• Exercise prompt
Look for the string "simple" in the material below. Copy every line where you find it.

────────────────

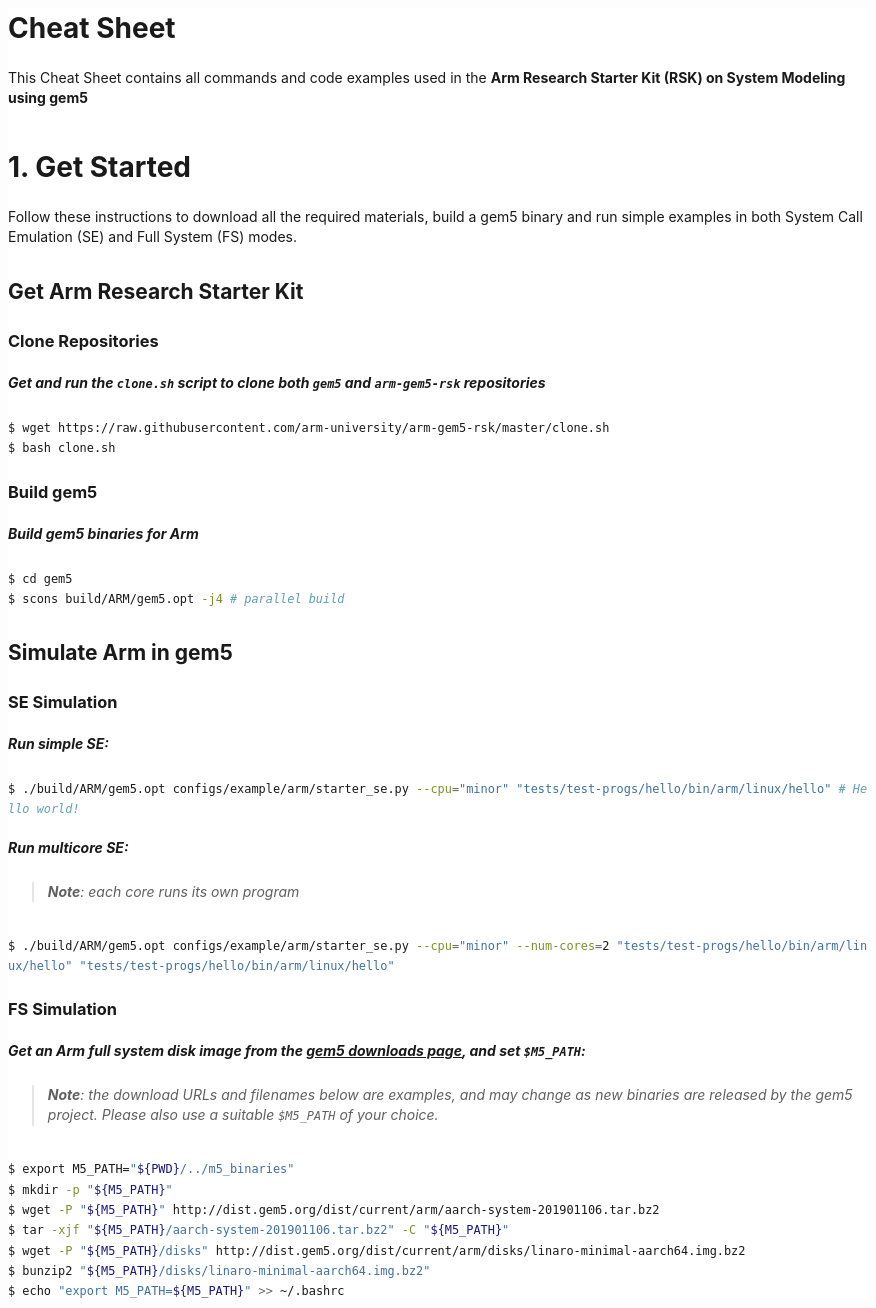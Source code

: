 # Cheat Sheet

This Cheat Sheet contains all commands and code examples used in the **Arm Research Starter Kit (RSK) on System Modeling using gem5**

# 1. Get Started

Follow these instructions to download all the required materials, build a gem5 binary and run simple examples in both System Call Emulation (SE) and Full System (FS) modes.   

## Get Arm Research Starter Kit

### Clone Repositories

##### Get and run the `clone.sh` script to clone both `gem5` and `arm-gem5-rsk` repositories
```bash
$ wget https://raw.githubusercontent.com/arm-university/arm-gem5-rsk/master/clone.sh
$ bash clone.sh
```

### Build gem5

##### Build gem5 binaries for Arm
```bash
$ cd gem5
$ scons build/ARM/gem5.opt -j4 # parallel build
```

## Simulate Arm in gem5

### SE Simulation

##### Run simple SE:
```bash
$ ./build/ARM/gem5.opt configs/example/arm/starter_se.py --cpu="minor" "tests/test-progs/hello/bin/arm/linux/hello" # Hello world!
```

##### Run multicore SE:
>###### **Note**: each core runs its own program
```bash
$ ./build/ARM/gem5.opt configs/example/arm/starter_se.py --cpu="minor" --num-cores=2 "tests/test-progs/hello/bin/arm/linux/hello" "tests/test-progs/hello/bin/arm/linux/hello"
```

### FS Simulation

##### Get an Arm full system disk image from the [gem5 downloads page](https://www.gem5.org/documentation/general_docs/fullsystem/guest_binaries), and set `$M5_PATH`:
>###### **Note**: the download URLs and filenames below are examples, and may change as new binaries are released by the gem5 project. Please also use a suitable `$M5_PATH` of your choice.
```bash
$ export M5_PATH="${PWD}/../m5_binaries"
$ mkdir -p "${M5_PATH}"
$ wget -P "${M5_PATH}" http://dist.gem5.org/dist/current/arm/aarch-system-201901106.tar.bz2
$ tar -xjf "${M5_PATH}/aarch-system-201901106.tar.bz2" -C "${M5_PATH}"
$ wget -P "${M5_PATH}/disks" http://dist.gem5.org/dist/current/arm/disks/linaro-minimal-aarch64.img.bz2
$ bunzip2 "${M5_PATH}/disks/linaro-minimal-aarch64.img.bz2"
$ echo "export M5_PATH=${M5_PATH}" >> ~/.bashrc
```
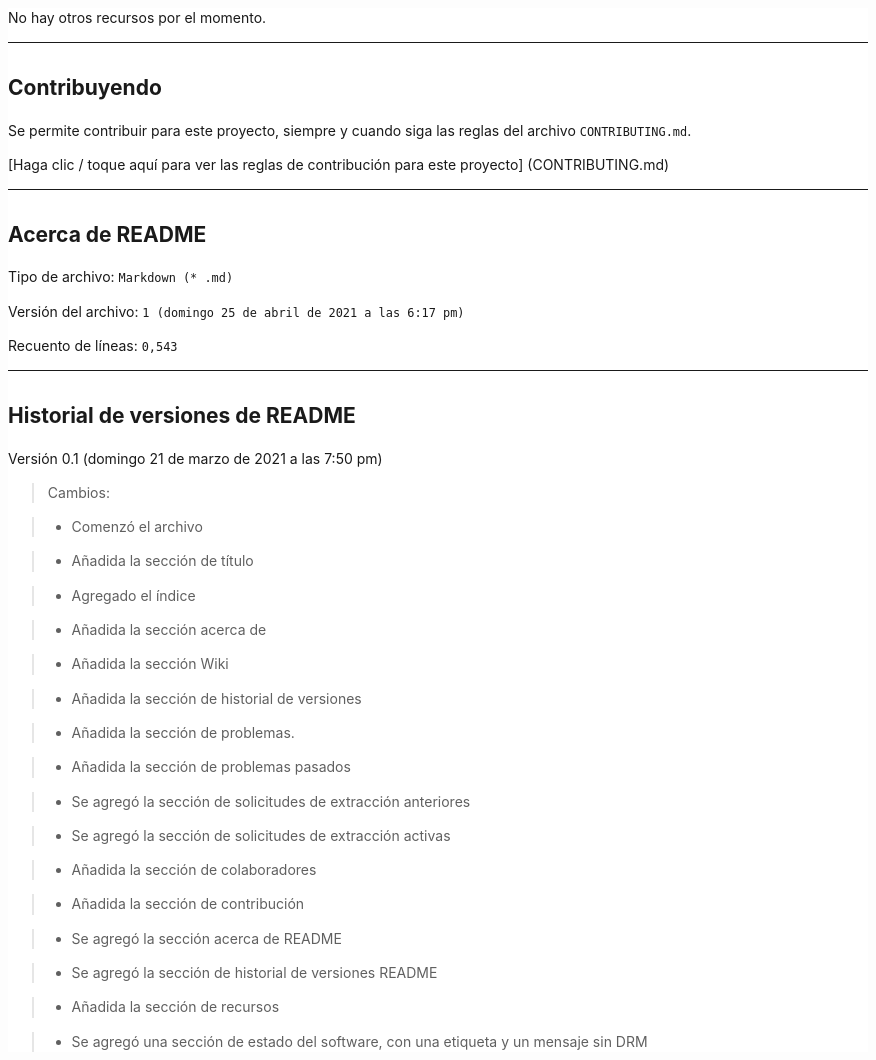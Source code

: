 No hay otros recursos por el momento.

***

## Contribuyendo

Se permite contribuir para este proyecto, siempre y cuando siga las reglas del archivo `CONTRIBUTING.md`.

[Haga clic / toque aquí para ver las reglas de contribución para este proyecto] (CONTRIBUTING.md)

***

## Acerca de README

Tipo de archivo: `Markdown (* .md)`

Versión del archivo: `1 (domingo 25 de abril de 2021 a las 6:17 pm)`

Recuento de líneas: `0,543`

***

## Historial de versiones de README

Versión 0.1 (domingo 21 de marzo de 2021 a las 7:50 pm)

> Cambios:

> * Comenzó el archivo

> * Añadida la sección de título

> * Agregado el índice

> * Añadida la sección acerca de

> * Añadida la sección Wiki

> * Añadida la sección de historial de versiones

> * Añadida la sección de problemas.

> * Añadida la sección de problemas pasados

> * Se agregó la sección de solicitudes de extracción anteriores

> * Se agregó la sección de solicitudes de extracción activas

> * Añadida la sección de colaboradores

> * Añadida la sección de contribución

> * Se agregó la sección acerca de README

> * Se agregó la sección de historial de versiones README

> * Añadida la sección de recursos

> * Se agregó una sección de estado del software, con una etiqueta y un mensaje sin DRM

────────────────

• Your solution
Follow these instructions to download all the required materials, build a gem5 binary and run simple examples in both System Call Emulation (SE) and Full System (FS) modes.   
##### Run simple SE:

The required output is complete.